Overwhelmed with credit card debt? You’re not alone

Credit card balances in the U.S. have hit more than $420 billion, an increase of 5 percent over 2017, new research shows.

The debt can feel overwhelming: 9 percent of those with credit card debt don’t believe they will ever get out from under, polls show.

Three options

If you find yourself in over your head, you have likely tried a variety of ways to get yourself out from under the debt. You have tried cutting up cards, getting low- or no-interest cards and putting high-interest debt on them, paying only the minimum and watching your interest mount, and so on.

After trying these methods, you usually only have three options left:

  • Call your card issuer and ask to set up an alternate payment plan
  • Get credit counseling who can help you put together a budget
  • Declare bankruptcy

A credit card payment plan is sometimes called a hardship plan. Most credit card companies offer them but you’ll rarely see them advertised. They are meant to get as much money as possible before you declare bankruptcy. They often offer a combination of:

  • Lower interest rates
  • Smaller minimum payments
  • Lower fees and penalties
  • Fixed payment schedules

The credit card payment option can affect your credit score because it the company may close your card while you pay it off. Closing a card can affect your length of credit history and your credit mix, both of which result in a lower credit score.

Credit counseling or bankruptcy

A credit counselor will, for a fee, analyze your spending and your income and then negotiate a repayment plan with your creditors. You make one deposit each month with the counselor who then distributes the money to your creditors.

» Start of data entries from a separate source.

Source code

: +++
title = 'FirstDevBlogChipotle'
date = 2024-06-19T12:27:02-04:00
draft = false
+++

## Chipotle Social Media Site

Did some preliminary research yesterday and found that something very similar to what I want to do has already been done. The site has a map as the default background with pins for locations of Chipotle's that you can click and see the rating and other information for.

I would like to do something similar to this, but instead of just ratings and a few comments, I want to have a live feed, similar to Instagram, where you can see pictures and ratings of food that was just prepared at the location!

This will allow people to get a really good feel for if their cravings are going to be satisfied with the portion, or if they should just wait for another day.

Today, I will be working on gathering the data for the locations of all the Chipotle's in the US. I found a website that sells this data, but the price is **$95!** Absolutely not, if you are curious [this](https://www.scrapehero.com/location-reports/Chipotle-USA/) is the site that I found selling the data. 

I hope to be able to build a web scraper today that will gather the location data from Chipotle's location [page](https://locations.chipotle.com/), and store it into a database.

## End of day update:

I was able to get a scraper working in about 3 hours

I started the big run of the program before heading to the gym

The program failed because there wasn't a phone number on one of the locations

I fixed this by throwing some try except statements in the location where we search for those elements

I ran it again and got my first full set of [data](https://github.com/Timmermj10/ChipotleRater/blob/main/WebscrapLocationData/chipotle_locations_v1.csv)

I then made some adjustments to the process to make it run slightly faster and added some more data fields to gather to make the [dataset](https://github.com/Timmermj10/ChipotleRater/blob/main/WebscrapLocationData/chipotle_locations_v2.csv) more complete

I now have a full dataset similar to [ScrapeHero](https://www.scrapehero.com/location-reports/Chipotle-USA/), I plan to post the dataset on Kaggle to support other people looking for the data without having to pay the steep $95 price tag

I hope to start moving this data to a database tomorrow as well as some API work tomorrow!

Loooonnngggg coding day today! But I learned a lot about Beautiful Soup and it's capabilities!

Bankruptcy involves going to court and declaring either Chapter 7 or Chapter 13 bankruptcy.

In Chapter 7 bankruptcy, non-exempt possessions are sold and used to pay off your creditors who are then forbidden to continue to seek repayment from you.

In Chapter 13 bankruptcy, your debts are reorganized and you are put on a schedule to pay the debts back in between three to five years.

If your credit card debt is great and you have tried to refinance, tried to work with the credit card companies, tried to maintain a budget and you still are in over your head, you should talk to a qualified, experienced attorney to discuss your options under bankruptcy. It may be the best way out of a bad situation.